Image RemovedEven though this little vignette does relate to the common Do the Math theme of low-energy lifestyles, the actual point of bringing it up is that the washer/dryer came from a house that had just been on display as a model for energy efficiency—including the washer and dryer. At the house, we met Jason Beckman, of Classic Residential, Inc., who had carried out many of the efficiency upgrades to the house. I thought it would be instructive to have him perform an energy audit at our home—especially a blower door test to expose ventilation issues.

As a bonus, after the nominal audit activities were over, I was able to spend some quality time with the blower door, doing extensive tests in virtually every room in the house. What I found was certainly instructive for me, and hopefully will be useful to a broad audience as well.

Drafts Prevent Suffocation

Air infiltration can be a major piece of a house’s thermal loss budget. We all know that “drafty” homes are cold in the winter.
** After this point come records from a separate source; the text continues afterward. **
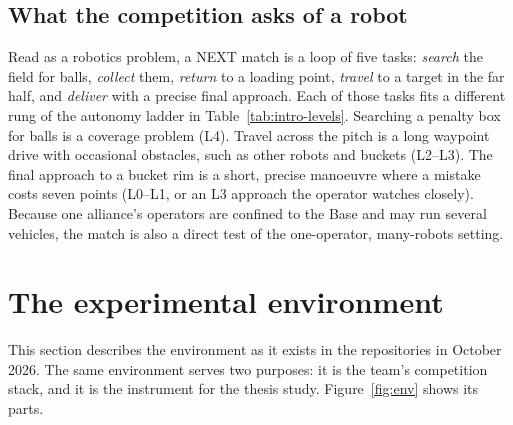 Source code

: \subsection{What the competition asks of a robot}

Read as a robotics problem, a NEXT match is a loop of five tasks: \emph{search} the field for balls, \emph{collect} them, \emph{return} to a loading point, \emph{travel} to a target in the far half, and \emph{deliver} with a precise final approach.
Each of those tasks fits a different rung of the autonomy ladder in Table~\ref{tab:intro-levels}.
Searching a penalty box for balls is a coverage problem (L4).
Travel across the pitch is a long waypoint drive with occasional obstacles, such as other robots and buckets (L2--L3).
The final approach to a bucket rim is a short, precise manoeuvre where a mistake costs seven points (L0--L1, or an L3 approach the operator watches closely).
Because one alliance's operators are confined to the Base and may run several vehicles, the match is also a direct test of the one-operator, many-robots setting.

\section{The experimental environment}
\label{sec:env}

This section describes the environment as it exists in the repositories in October 2026.
The same environment serves two purposes: it is the team's competition stack, and it is the instrument for the thesis study.
Figure~\ref{fig:env} shows its parts.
Yet obviously we need enough circulation to breathe. As reported in a previous post, one can find several different standards for air exchanges per hour. Modern construction aims for a “tight” house to register 0.35 air exchanges per hour. Effectively, this means that the rate of air infiltration (in m³/s or cfm: cubic feet per minute) divided by the volume of the living space should come out to something around three hours. Another site points to ASHRAE Standard 62.2, which uses a more targeted approach specific to a home’s footprint. For example, my home calculates to an ideal rate of 0.22 air exchanges per hour. I have also seen a building tightness limit (BTL) standard of 15 cubic feet per minute per occupant, which translates to 0.15 exchanges per hour for my situation. Just open the window a crack if guests stay over…

Blower Door Concept

A blower door is a fan that fits into a doorway, and seals against the doorframe so that a house may be pressurized (or depressurized) by the action of the fan. A two-channel pressure meter (manometer) monitors the difference between internal and external pressure, and also between internal and fan intake pressure. The latter maps to the rate of airflow provided by the fan.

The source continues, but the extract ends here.